Dégelons le débat sur la prévention et la gestion des risques en agriculture

 Et si « la plus grande catastrophe agronomique de ce début de XXIème siècle », comme l’a qualifiée le Ministre de l’Agriculture le 13 avril sur la chaîne LCP, n’était qu’un avant-goût des contraintes climatiques nouvelles qui pèseront demain sur l’ensemble de nos filières agricoles ?

 C’est cette question qui doit orienter la réflexion politique sur les choix d’avenir en matière de prévention et de gestion des risques.  

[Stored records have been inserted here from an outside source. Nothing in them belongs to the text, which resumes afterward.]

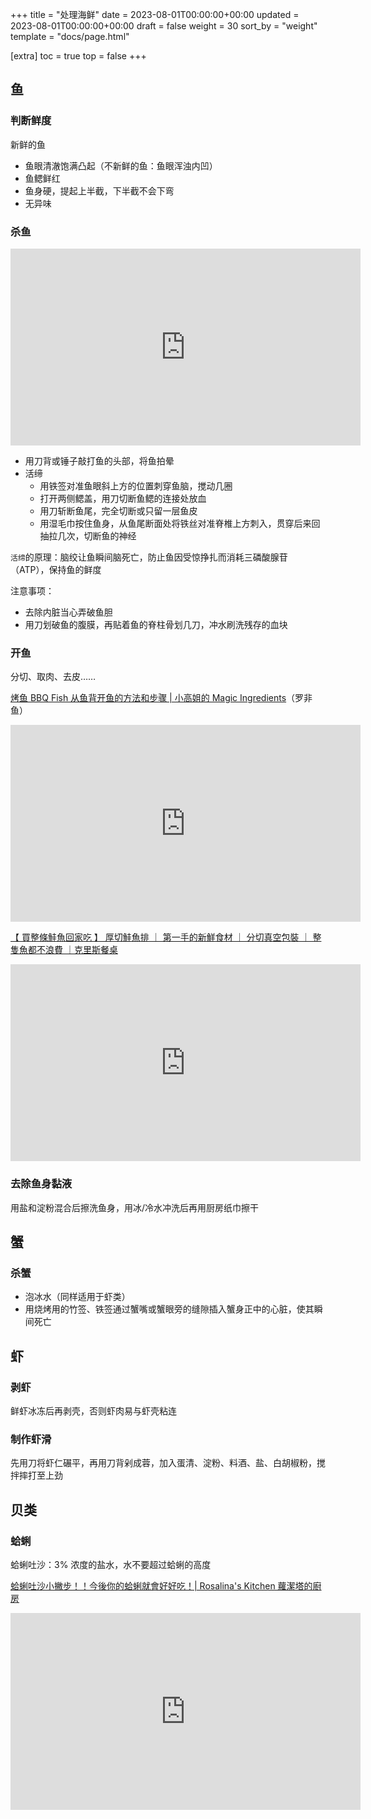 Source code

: +++
title = "处理海鲜"
date = 2023-08-01T00:00:00+00:00
updated = 2023-08-01T00:00:00+00:00
draft = false
weight = 30
sort_by = "weight"
template = "docs/page.html"

[extra]
toc = true
top = false
+++


## 鱼

### 判断鲜度

新鲜的鱼
- 鱼眼清澈饱满凸起（不新鲜的鱼：鱼眼浑浊内凹）
- 鱼鳃鲜红
- 鱼身硬，提起上半截，下半截不会下弯
- 无异味

### 杀鱼

<iframe width="560" height="315" src="https://www.youtube.com/embed/_LiXTes7yDA" title="YouTube video player" frameborder="0" allow="accelerometer; autoplay; clipboard-write; encrypted-media; gyroscope; picture-in-picture" allowfullscreen></iframe>

- 用刀背或锤子敲打鱼的头部，将鱼拍晕
- 活缔
	- 用铁签对准鱼眼斜上方的位置刺穿鱼脑，搅动几圈
	- 打开两侧鳃盖，用刀切断鱼鳃的连接处放血
	- 用刀斩断鱼尾，完全切断或只留一层鱼皮
	- 用湿毛巾按住鱼身，从鱼尾断面处将铁丝对准脊椎上方刺入，贯穿后来回抽拉几次，切断鱼的神经

`活缔`的原理：脑绞让鱼瞬间脑死亡，防止鱼因受惊挣扎而消耗三磷酸腺苷（ATP），保持鱼的鲜度

注意事项：
- 去除内脏当心弄破鱼胆
- 用刀划破鱼的腹膜，再贴着鱼的脊柱骨划几刀，冲水刷洗残存的血块

### 开鱼

分切、取肉、去皮……

[烤鱼 BBQ Fish 从鱼背开鱼的方法和步骤 | 小高姐的 Magic Ingredients](https://www.youtube.com/watch?v=3GeG8wzJXdU)（罗非鱼）

<iframe width="560" height="315" src="https://www.youtube.com/embed/3GeG8wzJXdU" title="YouTube video player" frameborder="0" allow="accelerometer; autoplay; clipboard-write; encrypted-media; gyroscope; picture-in-picture" allowfullscreen></iframe>


[【 買整條鮭魚回家吃 】 厚切鮭魚排 ｜ 第一手的新鮮食材 ｜ 分切真空包裝 ｜ 整隻魚都不浪費 ｜克里斯餐桌](https://www.youtube.com/watch?v=wyZoOVRjCHs)

<iframe width="560" height="315" src="https://www.youtube.com/embed/wyZoOVRjCHs" title="YouTube video player" frameborder="0" allow="accelerometer; autoplay; clipboard-write; encrypted-media; gyroscope; picture-in-picture" allowfullscreen></iframe>


### 去除鱼身黏液

用盐和淀粉混合后擦洗鱼身，用冰/冷水冲洗后再用厨房纸巾擦干


## 蟹

### 杀蟹
- 泡冰水（同样适用于虾类）
- 用烧烤用的竹签、铁签通过蟹嘴或蟹眼旁的缝隙插入蟹身正中的心脏，使其瞬间死亡


## 虾

### 剥虾

鲜虾冰冻后再剥壳，否则虾肉易与虾壳粘连

### 制作虾滑

先用刀将虾仁碾平，再用刀背剁成蓉，加入蛋清、淀粉、料酒、盐、白胡椒粉，搅拌摔打至上劲

## 贝类

### 蛤蜊

蛤蜊吐沙：3% 浓度的盐水，水不要超过蛤蜊的高度

[蛤蜊吐沙小撇步！！今後你的蛤蜊就會好好吃！| Rosalina's Kitchen 蘿潔塔的廚房](https://www.youtube.com/watch?v=s68IVVJQqfk)

<iframe width="560" height="315" src="https://www.youtube.com/embed/s68IVVJQqfk" title="YouTube video player" frameborder="0" allow="accelerometer; autoplay; clipboard-write; encrypted-media; gyroscope; picture-in-picture" allowfullscreen></iframe>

 Car, effectivement, les dégâts provoqués par ce gel printanier sont colossaux : la production annuelle d’une grande partie des filières de l’arboriculture, de la viticulture, du maraîchage, et de certaines grandes cultures, est sévèrement touchée, quand elle n’est parfois pas totalement anéantie. Surtout, le caractère « exceptionnel » de ce gel tient au fait qu’il a touché quasiment l’ensemble du territoire national. 

 Mais le côté le plus inquiétant de la situation porte sur la probabilité de survenu du phénomène dans les années à venir : avec des démarrages de végétation toujours plus précoces, en mars, voire février, les gels destructeurs de début de printemps ont toutes les chances de devenir la règle. Et comme les sécheresses, le gel passera du statut de simple aléa, peu prévisible et rare, à celui de risque récurrent. 

 Face à la croissance des risques climatiques, mais aussi sanitaires (maladies à transmission vectorielle, zoonoses…) et environnementaux (perte de biodiversité, espèces envahissantes, ravageurs, pollutions…) en agriculture, les plus libéraux vont continuer de défendre un système assurantiel individuel privé. Le directeur général de la Fédération Française de l’Assurance s’est empressé de le répéter dans la presse : « Après cet épisode de gel, nous comprenons évidemment le désarroi des agriculteurs. Pour autant ce n’est pas l’assurance qui est en cause, mais bien la non-assurance. L’assurance, au contraire, c’est la solution ». Il oublie de dire que seulement 20 % des surfaces de cultures sont couvertes par un contrat « multirisques climatiques récolte ». Il oublie de dire que ces contrats ne concernent presque aucune structure agricole familiale. Il oublie de dire que cette offre individuelle ne vit que sous perfusion croissante de fonds publics, puisque près de 120 millions d’euros de la PAC (développement rural) sont consacrés pour subventionner à hauteur de 65 % du montant des contrats souscrits. 

 Le système a beau être inefficace, injuste et surtout totalement inadapté aux enjeux de notre siècle, la seule proposition efficace des assureurs serait de monter la subvention à 70 % ! On pourrait sourire face à un tel déni de réalité. Mais c’est au contraire un excellent révélateur de la bataille politique qui doit s’engager pour des réorientations politiques fondamentales. 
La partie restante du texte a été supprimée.